105 minutes | MPAA rating: R

How have I not discovered “The Survivor” before now?

This 2021 feature has so much going for it:  A famous director (Barry Levinson), a gut-wrenching real-life story and a lead performance by Ben Foster that made me rethink just about everything I’ve ever felt about this actor.

Hertzko “Harry” Haft was a Polish Jew who survived a series of Nazi death camps because of his boxing skills.  Haft fought more than 60 bloody bare-knuckle matches for the entertainment of S.S. officers who placed bets on the outcome.  Haft was betting, too…with his life.  The loser of each match was summarily executed.

Relocated to the States after the war Haft did the only thing he was good at.  For a couple of years he was a professional boxer; he even fought Rocky Marciano.

The script (by Justine Juel Kilmer, based on a nonfiction book by Haft’s son, Alan) alternates between Haft’s post-war life (these scenes are in color) and the horrors of his camp experiences (brilliantly captured by cinematographer George Steel in black-and-white images that uncannily evoke newsreels from the period).

“The Survivor” isn’t a sports movie; nor is it exclusively a Holocaust chronicle.
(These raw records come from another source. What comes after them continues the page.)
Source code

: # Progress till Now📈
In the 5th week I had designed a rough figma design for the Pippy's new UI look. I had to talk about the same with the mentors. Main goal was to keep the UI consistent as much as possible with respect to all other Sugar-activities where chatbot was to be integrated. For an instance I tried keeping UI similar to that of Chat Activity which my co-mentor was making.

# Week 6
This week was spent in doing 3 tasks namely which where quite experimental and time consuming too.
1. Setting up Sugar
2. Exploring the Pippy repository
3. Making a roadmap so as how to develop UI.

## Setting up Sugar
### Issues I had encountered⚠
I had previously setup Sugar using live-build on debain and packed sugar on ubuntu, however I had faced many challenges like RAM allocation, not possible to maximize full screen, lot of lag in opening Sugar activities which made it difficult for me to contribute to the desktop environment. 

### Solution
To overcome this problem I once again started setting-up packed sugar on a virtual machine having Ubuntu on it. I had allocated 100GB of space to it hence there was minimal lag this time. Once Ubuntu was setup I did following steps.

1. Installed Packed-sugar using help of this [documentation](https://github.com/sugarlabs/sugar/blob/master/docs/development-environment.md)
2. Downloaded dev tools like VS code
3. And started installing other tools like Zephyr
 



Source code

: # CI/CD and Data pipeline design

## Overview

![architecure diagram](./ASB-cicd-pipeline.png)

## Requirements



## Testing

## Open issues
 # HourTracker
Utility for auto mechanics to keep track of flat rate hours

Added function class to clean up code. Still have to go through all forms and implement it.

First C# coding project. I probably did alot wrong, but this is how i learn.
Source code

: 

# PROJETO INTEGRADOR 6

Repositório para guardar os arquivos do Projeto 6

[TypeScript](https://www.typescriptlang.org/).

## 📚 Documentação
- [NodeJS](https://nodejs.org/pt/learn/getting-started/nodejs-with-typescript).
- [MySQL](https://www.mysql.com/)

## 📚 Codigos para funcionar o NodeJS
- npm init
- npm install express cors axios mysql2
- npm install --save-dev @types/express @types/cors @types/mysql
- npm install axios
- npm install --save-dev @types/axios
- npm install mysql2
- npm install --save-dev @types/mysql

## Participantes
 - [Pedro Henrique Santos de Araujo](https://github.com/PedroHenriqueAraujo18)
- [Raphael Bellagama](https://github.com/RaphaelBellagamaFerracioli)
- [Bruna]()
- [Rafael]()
It’s a character study of a man whose psyche was shredded by what he saw and by guilt over what he was forced to do.

Ben Foster is simply shattering in the role.  He appears to have lost 50 pounds for the concentration camp flashbacks; in the present (the film follows him through the 1960s)  he has the beefy look of a boxing pro.  In the latter scenes he’s absolutely believable as a man in a soft-stomached middle age.  It’s a transformation right up there with DeNiro’s in “Raging Bull.”

This is  a haunting performance capable of moving the viewer to tears. (Comparisons to Rod Steiger’s great performance in “The Pawnbroker” are apt.) 

I’ve not always been a Foster fan.  Following his solid feature debut (as a suburban Jewish teen in love with a black girl) in Levinson’s “Liberty Heights” he started landing roles as eye-rolling crazies (”3:10 to Yuma,” “30 Days of Night”).  But in recent years he’s shown both range and restraint (“Hell or High Water,” “Leave No Trace”).  How his work in “The Survivor” failed to register with the presenters of the various acting awards is a puzzler.

Vicky Krieps, Ben Foster

Other players include Danny DeVito and John Leguizamo as boxing coaches, Peter Sarsgaard as a sports  journalist, and Vicky Krieps as the Holocaust survivor aid worker who marries Haft.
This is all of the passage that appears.